Hola Buenas noches, soy aficionado a la electronica y he hecho algunas reparaciones. En esta oportunidad estoy tratando de reparar una placa electronica de lavadora. Espero puedan ayudarme.
La falla inicial y que aun se mantiene es que no se acciona la valvula de llenado de agua (Solo tiene una valvula) 
Pruebas Realizadas: 
-Conecte la valvula directamente a 110 voltios y funciono 
-Revise la tarjeta y encontre dos triacs dañados. Uno controla dicha valvula y el otro controla la bomba de desague. Ambos triacs fueron reemplazados. 

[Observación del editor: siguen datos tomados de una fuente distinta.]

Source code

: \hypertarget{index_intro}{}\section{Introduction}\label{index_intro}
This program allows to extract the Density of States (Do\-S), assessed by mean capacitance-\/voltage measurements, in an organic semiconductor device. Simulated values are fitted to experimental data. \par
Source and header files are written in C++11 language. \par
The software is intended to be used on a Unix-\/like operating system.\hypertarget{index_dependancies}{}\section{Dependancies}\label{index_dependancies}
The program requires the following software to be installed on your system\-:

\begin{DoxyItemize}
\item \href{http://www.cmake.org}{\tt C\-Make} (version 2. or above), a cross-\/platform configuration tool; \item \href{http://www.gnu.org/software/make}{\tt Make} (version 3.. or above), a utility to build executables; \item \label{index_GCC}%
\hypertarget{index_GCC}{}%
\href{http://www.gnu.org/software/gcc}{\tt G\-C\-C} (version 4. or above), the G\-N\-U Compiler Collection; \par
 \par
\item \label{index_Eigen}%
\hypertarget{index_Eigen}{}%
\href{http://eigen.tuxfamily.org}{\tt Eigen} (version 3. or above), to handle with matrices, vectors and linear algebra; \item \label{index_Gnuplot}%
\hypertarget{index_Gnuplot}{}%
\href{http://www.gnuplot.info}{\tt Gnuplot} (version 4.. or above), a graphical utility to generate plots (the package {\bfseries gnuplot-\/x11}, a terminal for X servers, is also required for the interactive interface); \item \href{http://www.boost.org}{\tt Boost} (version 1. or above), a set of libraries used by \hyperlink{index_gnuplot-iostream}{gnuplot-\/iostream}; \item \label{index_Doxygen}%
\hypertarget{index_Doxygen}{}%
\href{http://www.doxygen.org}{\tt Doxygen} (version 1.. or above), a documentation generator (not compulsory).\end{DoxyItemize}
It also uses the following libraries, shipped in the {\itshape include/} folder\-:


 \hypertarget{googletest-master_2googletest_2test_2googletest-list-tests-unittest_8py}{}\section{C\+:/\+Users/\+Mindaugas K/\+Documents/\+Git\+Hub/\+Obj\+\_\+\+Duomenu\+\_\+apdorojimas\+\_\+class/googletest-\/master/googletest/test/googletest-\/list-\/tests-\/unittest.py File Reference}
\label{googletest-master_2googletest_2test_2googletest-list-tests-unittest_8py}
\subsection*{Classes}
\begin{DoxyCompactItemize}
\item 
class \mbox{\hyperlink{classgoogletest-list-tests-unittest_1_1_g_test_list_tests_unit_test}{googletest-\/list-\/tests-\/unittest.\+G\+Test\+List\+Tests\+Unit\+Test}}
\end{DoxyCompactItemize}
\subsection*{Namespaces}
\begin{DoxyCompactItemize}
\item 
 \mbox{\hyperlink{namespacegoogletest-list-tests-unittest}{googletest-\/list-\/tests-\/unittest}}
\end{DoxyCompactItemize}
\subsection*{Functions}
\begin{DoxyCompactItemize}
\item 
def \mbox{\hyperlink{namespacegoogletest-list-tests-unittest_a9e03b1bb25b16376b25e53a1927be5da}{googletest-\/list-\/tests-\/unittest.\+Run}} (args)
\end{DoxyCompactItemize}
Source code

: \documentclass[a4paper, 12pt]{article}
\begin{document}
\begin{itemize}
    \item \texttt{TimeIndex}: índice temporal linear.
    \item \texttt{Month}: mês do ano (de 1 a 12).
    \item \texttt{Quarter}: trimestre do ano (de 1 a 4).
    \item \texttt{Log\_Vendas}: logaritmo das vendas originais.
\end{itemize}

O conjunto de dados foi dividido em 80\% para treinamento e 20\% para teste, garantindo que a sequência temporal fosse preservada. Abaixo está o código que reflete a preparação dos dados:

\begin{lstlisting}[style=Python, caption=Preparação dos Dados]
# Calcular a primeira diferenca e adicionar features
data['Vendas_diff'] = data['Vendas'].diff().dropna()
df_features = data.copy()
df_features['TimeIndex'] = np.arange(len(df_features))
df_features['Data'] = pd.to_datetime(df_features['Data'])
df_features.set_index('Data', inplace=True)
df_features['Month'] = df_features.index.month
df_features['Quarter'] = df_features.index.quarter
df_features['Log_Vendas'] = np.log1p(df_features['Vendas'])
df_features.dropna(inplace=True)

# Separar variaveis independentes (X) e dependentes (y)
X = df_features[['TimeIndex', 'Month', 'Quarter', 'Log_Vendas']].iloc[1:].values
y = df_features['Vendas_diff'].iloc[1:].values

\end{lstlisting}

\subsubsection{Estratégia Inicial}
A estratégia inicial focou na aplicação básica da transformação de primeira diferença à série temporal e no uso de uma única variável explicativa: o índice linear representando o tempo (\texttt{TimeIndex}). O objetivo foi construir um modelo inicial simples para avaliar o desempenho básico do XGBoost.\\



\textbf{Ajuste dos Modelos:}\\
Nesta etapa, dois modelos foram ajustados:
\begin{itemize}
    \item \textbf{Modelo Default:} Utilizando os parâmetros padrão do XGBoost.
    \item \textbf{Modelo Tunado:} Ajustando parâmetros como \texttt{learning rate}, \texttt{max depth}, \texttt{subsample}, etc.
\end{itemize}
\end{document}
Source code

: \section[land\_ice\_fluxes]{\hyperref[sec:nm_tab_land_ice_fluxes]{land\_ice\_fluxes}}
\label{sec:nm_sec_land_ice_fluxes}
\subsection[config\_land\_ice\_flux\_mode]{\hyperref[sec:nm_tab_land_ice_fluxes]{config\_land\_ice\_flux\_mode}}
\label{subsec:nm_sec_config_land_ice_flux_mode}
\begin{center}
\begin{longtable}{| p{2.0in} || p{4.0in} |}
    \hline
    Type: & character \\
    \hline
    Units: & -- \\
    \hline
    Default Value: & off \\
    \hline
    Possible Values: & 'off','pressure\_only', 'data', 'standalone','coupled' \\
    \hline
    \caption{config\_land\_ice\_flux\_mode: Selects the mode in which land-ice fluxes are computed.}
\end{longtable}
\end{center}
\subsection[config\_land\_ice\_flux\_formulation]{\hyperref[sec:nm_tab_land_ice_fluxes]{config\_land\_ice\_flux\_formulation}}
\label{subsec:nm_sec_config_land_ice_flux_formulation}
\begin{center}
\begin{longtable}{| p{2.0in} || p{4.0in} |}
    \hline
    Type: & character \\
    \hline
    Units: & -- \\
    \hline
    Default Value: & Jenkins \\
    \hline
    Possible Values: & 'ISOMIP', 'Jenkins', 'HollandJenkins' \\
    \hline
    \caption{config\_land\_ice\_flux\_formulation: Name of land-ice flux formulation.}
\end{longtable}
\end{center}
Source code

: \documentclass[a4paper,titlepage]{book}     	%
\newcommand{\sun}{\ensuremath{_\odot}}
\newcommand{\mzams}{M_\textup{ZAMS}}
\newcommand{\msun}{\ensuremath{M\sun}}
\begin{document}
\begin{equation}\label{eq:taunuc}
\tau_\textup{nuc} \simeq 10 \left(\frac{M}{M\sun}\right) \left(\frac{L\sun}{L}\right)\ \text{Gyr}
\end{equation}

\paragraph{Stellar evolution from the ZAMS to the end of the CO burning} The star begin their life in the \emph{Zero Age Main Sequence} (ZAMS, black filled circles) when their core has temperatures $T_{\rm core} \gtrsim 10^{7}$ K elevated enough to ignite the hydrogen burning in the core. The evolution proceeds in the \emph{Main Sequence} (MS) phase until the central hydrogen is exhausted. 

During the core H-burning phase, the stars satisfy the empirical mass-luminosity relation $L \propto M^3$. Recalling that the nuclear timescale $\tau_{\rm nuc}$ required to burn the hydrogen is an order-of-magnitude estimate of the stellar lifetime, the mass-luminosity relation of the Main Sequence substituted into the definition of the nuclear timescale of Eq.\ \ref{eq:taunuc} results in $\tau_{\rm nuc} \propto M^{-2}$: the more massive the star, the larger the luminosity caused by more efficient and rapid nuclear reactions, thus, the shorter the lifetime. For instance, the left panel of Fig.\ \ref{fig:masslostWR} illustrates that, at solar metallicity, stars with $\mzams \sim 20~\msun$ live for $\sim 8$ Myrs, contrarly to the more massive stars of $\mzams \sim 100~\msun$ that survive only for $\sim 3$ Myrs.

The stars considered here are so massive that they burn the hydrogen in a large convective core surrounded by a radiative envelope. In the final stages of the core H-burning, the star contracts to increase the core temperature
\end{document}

-Revise la fuente de la tarjeta y esta bien. Entran 16 voltios al regulador 7805 y salen 5 voltios. 
-Coloque las puntas del multimetro a los conectores que van a la valvula de llenado y marca 110 voltios a/c. Pero me llama la atencion que al conectarle una bombilla (de un refrigerador) no matiene el voltaje, el mismo se reduce al minimo y no logra encender la bombilla. Revise posibles componentes involucrados en la pista del circuito y solo hay uno que me deja duda por que no entiendo el data sheet, es un sc472m. Me deja duda por que lo pruebo con un un analizador de capacitores atlas esr+ y no lo reconoce, pero cuando lo pruebo con el capacimetro mide 3.50 nf. 
-Cuando conecto la tarjeta a la lavadora el motor efectua un giro y se encienden los todos los leds de la tarjeta. Lo que se me paso por alto es que no revise si dicho motor cuenta con sensor hall.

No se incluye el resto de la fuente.